Corps à corps ; me perdre en toi | Critique d’Olivier Arteau-Gauthier à propos de Je suis un autre

Je suis un autre, LORGANISME, photo Julie Artacho 3 light 614x549

 

 

 

 

 

 

 

 

 

 

 

 

 

 

Olivier Arteau-Gauthier à propos de Je suis un autre: « Un des plus beaux spectacle de danse qui m’ait été donné de voir ». Voici sa critique!

Après avoir présenté sa pièce au OFFTA, à La Chapelle (deuxans de suite) et en France, Catherine Gaudet présente les 10, 11 et 12 avril 2014 à La Rotonde, sa pièce Je suis un autre.
Aux amateurs de ce que nous sommes.

L’arrivée au monde se fait en douceur. Des pieds (les pauvres, c’est dangereux de naître par cette extrémité du corps!) éclairés par un carré de lumière : ce huis clos, cette prison de l’identité que la vie nous contraint d’occuper. Leurs corps, désarticulés, qui traduisent une difficulté féroce d’arriver au monde, s’accompagnent de chignements enfantins magnifiquement réalisés. De là naît toute la tragédie : confinés à devoir évoluer ensemble, deux êtres cherchent à faire jaillir leur propre personnalité en étant constamment remis en question par la perception de l’autre. Catherine Gaudet signe ici une oeuvre universelle qui trouve toute sa raison d’être à travers l’art du mouvement.

Je suis un autre.
Je suis un autre.
Ce titre, que l’on ressasse cent fois à la sortie du spectacle, crée une forte résonance chez des jeunes (puisque je fais moi-même partie intégrante de cette génération) qui grandissent dans ce monde mitraillé par la quête de la performance. Quête du beau, quête du plus, quête du meilleur, quête de soi… Le rapport que nous avons avec les autres en deux mille quatorze est constamment modifié par la présence des médias sociaux, du vedettariat, de l’amour-fast-food qui nous oblige à changer. Changer pour devancer sa date de péremption ou pour simplement être aimé quelques jours de plus. (Notez ici la teinte d’ironie, procédé très tendance à l’heure qu’il est!) La chorégraphe aborde avec fougue, mais simplicité ce désir de plaire et de répondre aux exigences de son autre.

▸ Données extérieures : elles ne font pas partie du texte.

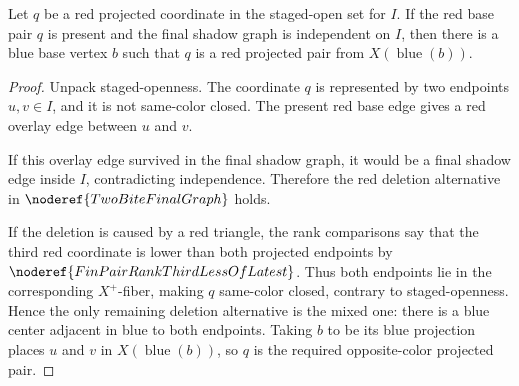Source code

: \begin{lemma}
Let \(q\) be a red projected coordinate in the staged-open set for \(I\).
If the red base pair \(q\) is present and the final shadow graph is
independent on \(I\), then there is a blue base vertex \(b\) such that
\(q\) is a red projected pair from
\(X(\operatorname{blue}(b))\).
\end{lemma}
\begin{proof}
Unpack staged-openness. The coordinate \(q\) is represented by two
endpoints \(u,v\in I\), and it is not same-color closed. The present red
base edge gives a red overlay edge between \(u\) and \(v\).

If this overlay edge survived in the final shadow graph, it would be a
final shadow edge inside \(I\), contradicting independence. Therefore the
red deletion alternative in \(\noderef{TwoBiteFinalGraph}\) holds.

If the deletion is caused by a red triangle, the rank comparisons say that
the third red coordinate is lower than both projected endpoints by
\(\noderef{FinPairRankThirdLessOfLatest}\). Thus both endpoints lie in the
corresponding \(X^+\)-fiber, making \(q\) same-color closed, contrary to
staged-openness. Hence the only remaining deletion alternative is the
mixed one: there is a blue center adjacent in blue to both endpoints.
Taking \(b\) to be its blue projection places \(u\) and \(v\) in
\(X(\operatorname{blue}(b))\), so \(q\) is the required opposite-color
projected pair.
\end{proof}
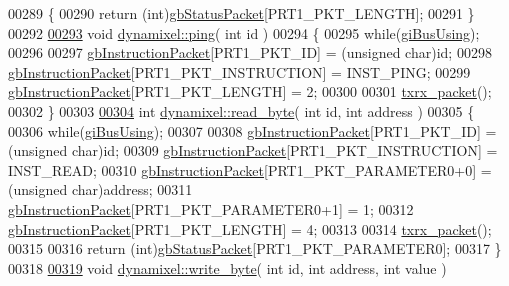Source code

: \begin{DoxyCode}
00289 \{
00290     \textcolor{keywordflow}{return} (\textcolor{keywordtype}{int})\hyperlink{a00003_aa57c86d3bbbeaf5c9d4f6bd00376b04f}{gbStatusPacket}[PRT1\_PKT\_LENGTH];
00291 \}
00292 
\hypertarget{a00012_source_l00293}{}\hyperlink{a00003_af2bd714423e7c4fc089762805c0c71f3}{00293} \textcolor{keywordtype}{void} \hyperlink{a00003_af2bd714423e7c4fc089762805c0c71f3}{dynamixel::ping}( \textcolor{keywordtype}{int} \textcolor{keywordtype}{id} )
00294 \{
00295     \textcolor{keywordflow}{while}(\hyperlink{a00003_ad10e0e49f5fef04bf789a89c14cc470a}{giBusUsing});
00296 
00297     \hyperlink{a00003_afd94dcf01b8e96298727776e222de722}{gbInstructionPacket}[PRT1\_PKT\_ID] = (\textcolor{keywordtype}{unsigned} char)\textcolor{keywordtype}{id};
00298     \hyperlink{a00003_afd94dcf01b8e96298727776e222de722}{gbInstructionPacket}[PRT1\_PKT\_INSTRUCTION] = INST\_PING;
00299     \hyperlink{a00003_afd94dcf01b8e96298727776e222de722}{gbInstructionPacket}[PRT1\_PKT\_LENGTH] = 2;
00300     
00301     \hyperlink{a00003_aebfc569c6b1eb0b98f8c385f0f921fc0}{txrx\_packet}();
00302 \}
00303 
\hypertarget{a00012_source_l00304}{}\hyperlink{a00003_a888404b41c4c4395a0b745c77ff2cea9}{00304} \textcolor{keywordtype}{int} \hyperlink{a00003_a888404b41c4c4395a0b745c77ff2cea9}{dynamixel::read\_byte}( \textcolor{keywordtype}{int} \textcolor{keywordtype}{id}, \textcolor{keywordtype}{int} address )
00305 \{
00306     \textcolor{keywordflow}{while}(\hyperlink{a00003_ad10e0e49f5fef04bf789a89c14cc470a}{giBusUsing});
00307 
00308     \hyperlink{a00003_afd94dcf01b8e96298727776e222de722}{gbInstructionPacket}[PRT1\_PKT\_ID] = (\textcolor{keywordtype}{unsigned} char)\textcolor{keywordtype}{id};
00309     \hyperlink{a00003_afd94dcf01b8e96298727776e222de722}{gbInstructionPacket}[PRT1\_PKT\_INSTRUCTION] = INST\_READ;
00310     \hyperlink{a00003_afd94dcf01b8e96298727776e222de722}{gbInstructionPacket}[PRT1\_PKT\_PARAMETER0+0] = (\textcolor{keywordtype}{unsigned} char)address;
00311     \hyperlink{a00003_afd94dcf01b8e96298727776e222de722}{gbInstructionPacket}[PRT1\_PKT\_PARAMETER0+1] = 1;
00312     \hyperlink{a00003_afd94dcf01b8e96298727776e222de722}{gbInstructionPacket}[PRT1\_PKT\_LENGTH] = 4;
00313     
00314     \hyperlink{a00003_aebfc569c6b1eb0b98f8c385f0f921fc0}{txrx\_packet}();
00315 
00316     \textcolor{keywordflow}{return} (\textcolor{keywordtype}{int})\hyperlink{a00003_aa57c86d3bbbeaf5c9d4f6bd00376b04f}{gbStatusPacket}[PRT1\_PKT\_PARAMETER0];
00317 \}
00318 
\hypertarget{a00012_source_l00319}{}\hyperlink{a00003_a66c1e32cc45dd46d329f1fc212e46a3d}{00319} \textcolor{keywordtype}{void} \hyperlink{a00003_a66c1e32cc45dd46d329f1fc212e46a3d}{dynamixel::write\_byte}( \textcolor{keywordtype}{int} \textcolor{keywordtype}{id}, \textcolor{keywordtype}{int} address, \textcolor{keywordtype}{int} value )

\end{DoxyCode}
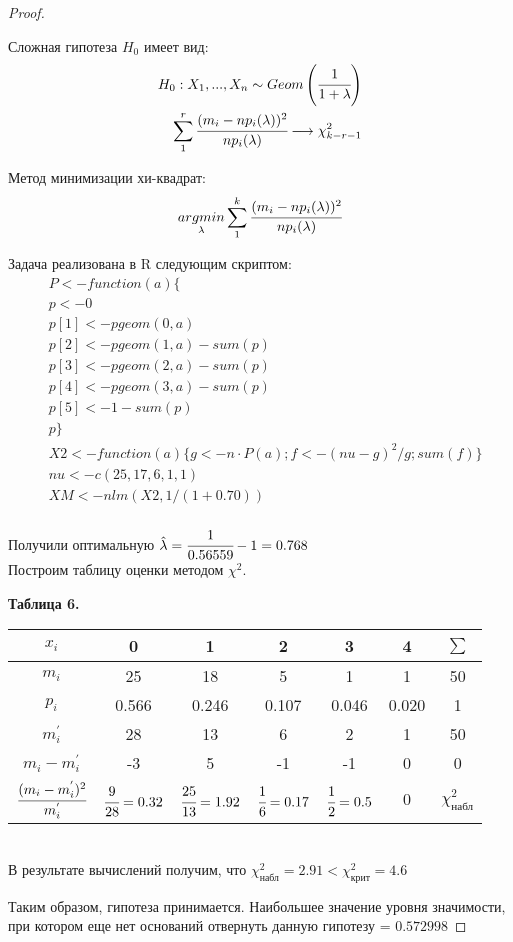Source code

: \begin{proof}
	$ $
	
	Сложная гипотеза $H_0$ имеет вид:
	\begin{align}
		H_0: X_1, ..., X_n \sim Geom\left(\cfrac{1}{1+\lambda}\right) \\
		\sum\limits_1^r\cfrac{(m_i-np_i(\lambda))^2}{np_i(\lambda)}\longrightarrow\chi^2_{k-r-1}
	\end{align}	
	
	Метод минимизации хи-квадрат:
	\begin{equation}
		\underset{\lambda}{argmin}\sum\limits_1^k\cfrac{(m_i-np_i(\lambda))^2}{np_i(\lambda)}
	\end{equation}
	
	Задача реализована в R следующим скриптом:
	\begin{align}
		&P <- function(a)\{ \\
		&p <- 0\\
		&p[1] <- pgeom(0, a)\\
		&p[2] <- pgeom(1, a) - sum(p)\\
		&p[3] <- pgeom(2, a) - sum(p)\\
		&p[4] <- pgeom(3, a) - sum(p)\\
		&p[5] <- 1-sum(p)\\
		&p\}\\
		&X2 <- function(a)\{g <- n\cdot P(a); f <- (nu-g)^2/g; sum(f)\} \\
		&nu <- c(25, 17, 6, 1, 1) \\
		&XM <- nlm(X2, 1/(1+0.70))\\
	\end{align}
	
	Получили оптимальную $\hat{\lambda}=\cfrac1{0.56559}-1=0.768$ \\
	
	Построим таблицу оценки методом $\chi^2$. 
		
	\textbf{Таблица 6.} \\
	
	\begin{tabular}{|c|c|c|c|c|c|c|}
		\hline
		$x_i$ & 0 & 1 & 2 & 3 & 4 & $\sum$ \\ \hline 
		$m_i$ & 25 & 18 & 5 & 1 & 1 & 50 \\ \hline 
		$p_i$ & 0.566 & 0.246 & 0.107 & 0.046 & 0.020 & 1 \\ \hline 
		$m_i^{'}$ & 28 & 13 & 6 & 2 & 1 & 50 \\ \hline 
		$m_i-m_i^{'}$ & -3 & 5 & -1 & -1 & 0 & 0 \\ \hline 
		$\cfrac{(m_i-m_i^{'})^2}{m_i^{'}}$ & $\cfrac{9}{28}=0.32$ & $\cfrac{25}{13}=1.92$ & $\cfrac{1}{6}=0.17$ & $\cfrac12=0.5$ & $0$ & $\chi^2_{\text{набл}}$ \\
		\hline
	\end{tabular} \\

	В результате вычислений получим, что $\chi^2_{\text{набл}}=2.91<\chi^2_{\text{крит}}=4.6$ 
	 
	Таким образом, гипотеза принимается. Наибольшее значение уровня значимости, при котором еще нет оснований отвернуть данную гипотезу = $0.572998$	
\end{proof}

\newpage



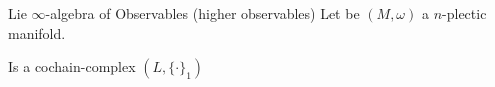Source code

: \documentclass[10pt]{beamer}
\begin{document}
\begin{frame}[fragile]{Lie $\infty$-algebra of Observables (higher observables) }
	Let be $(M,\omega)$ a $n$-plectic manifold.
	  	\vfill
	\begin{defblock}
		\medskip
		\hspace{.25em} Is a cochain-complex $(L,\{\cdot\}_1)$ \\
		\vspace{-1em}
		\begin{center}
			
		\end{center}
	\end{defblock}
%			
  \end{frame}
\end{document}
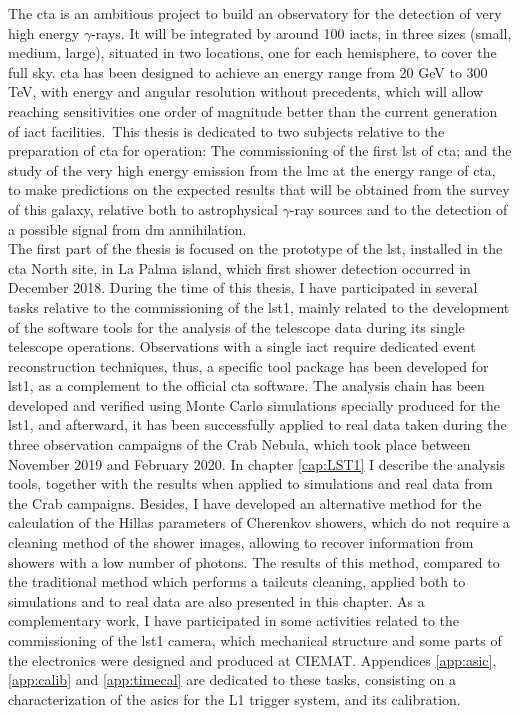 \documentclass[main.tex]{subfiles}
\begin{document}
\glsresetall

The \gls{cta} is an ambitious project to build an observatory for the detection of very high energy $\gamma$-rays. It will be integrated by around 100 \glspl{iact}, in three sizes (small, medium, large), situated in two locations, one for each hemisphere, to cover the full sky. \gls{cta} has been designed to achieve an energy range from 20 GeV to 300 TeV, with energy and angular resolution without precedents, which will allow reaching sensitivities one order of magnitude better than the current generation of \gls{iact} facilities.\
This thesis is dedicated to two subjects relative to the preparation of \gls{cta} for operation: The commissioning of the first \gls{lst} of \gls{cta}; and the study of the very high energy emission from the \gls{lmc} at the energy range of \gls{cta}, to make predictions on the expected results that will be obtained from the survey of this galaxy, relative both to astrophysical $\gamma$-ray sources and to the detection of a possible signal from \gls{dm} annihilation.\\
The first part of the thesis is focused on the prototype of the \gls{lst}, installed in the \gls{cta} North site, in La Palma island, which first shower detection occurred in December 2018.
During the time of this thesis, I have participated in several tasks relative to the commissioning of the \gls{lst}1, mainly related to the development of the software tools for the analysis of the telescope data during its single telescope operations. Observations with a single \gls{iact} require dedicated event reconstruction techniques, thus, a specific tool package has been developed for \gls{lst}1, as a complement to the official \gls{cta} software. The analysis chain has been developed and verified using Monte Carlo simulations specially produced for the \gls{lst}1, and afterward, it has been successfully applied to real data taken during the three observation campaigns of the Crab Nebula, which took place between November 2019 and February 2020. In chapter \ref{cap:LST1} I describe the analysis tools, together with the results when applied to simulations and real data from the Crab campaigns. Besides, I have developed an alternative method for the calculation of the Hillas parameters of Cherenkov showers, which do not require a cleaning method of the shower images, allowing to recover information from showers with a low number of photons. The results of this method, compared to the traditional method which performs a tailcuts cleaning, applied both to simulations and to real data are also presented in this chapter. As a complementary work, I have participated in some activities related to the commissioning of the \gls{lst}1 camera, which mechanical structure and some parts of the electronics were designed and produced at CIEMAT. Appendices \ref{app:asic}, \ref{app:calib} and \ref{app:timecal} are dedicated to these tasks, consisting on a characterization of the \glspl{asic} for the L1 trigger system, and its calibration.\\
\end{document}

La complicité de Caroline Gravel et Dany Desjardins était essentielle à l’élaboration d’un spectacle qui trouve son aisance tant dans la forme que dans les états de corps. Constamment alimenté par le fond plutôt que la forme, le duo nous livre un mouvement brut, inhibé de toutes fioritures, qui peut parfois être quotidien ou profondément viscéral. À travers l’effort et la répétition, Gaudet nous laisse le temps d’apprivoiser cette proposition et tend à nous laisser emporter par l’empathie kinesthésique. Il va de soi que certains états de corps, si finement issus du réflexe émotif de chacun, laissent forger en soi quelque chose de transcendant.

L’utilisation de la parole et de théâtralité vient ajouter une bonne dose d’humour au spectacle. Encore une fois, les mots sont simples, originaires du langage courant, mais très évocateurs. Le débit et la force le sont tout autant. Le simple fait de parler normalement, de ne pas projeter, force le spectateur à tendre l’oreille pour entrer encore plus profondément, dans l’ultime vérité de Gravel et Desjardins.
Rien n’est scénique.
Rien n’est volontaire
et curieusement, tout émane de soi…

Catherine Gaudet a cette force de pouvoir faire émaner chez ses interprètes, une vérité.
Sa recherche sur les états de corps donne un résultat visiblement humain et tend à éviter l’éclat, l’esthétique esthétique.

Elle va chercher chez l’autre, tout ce qu’il faut pour traduire le moi.

Nul doute qu’elle soit l’une des chorégraphes les plus surveillées de sa génération.

À voir.

Vivement Au sein des plus raides vertues au FTA en mai prochain. Simplement.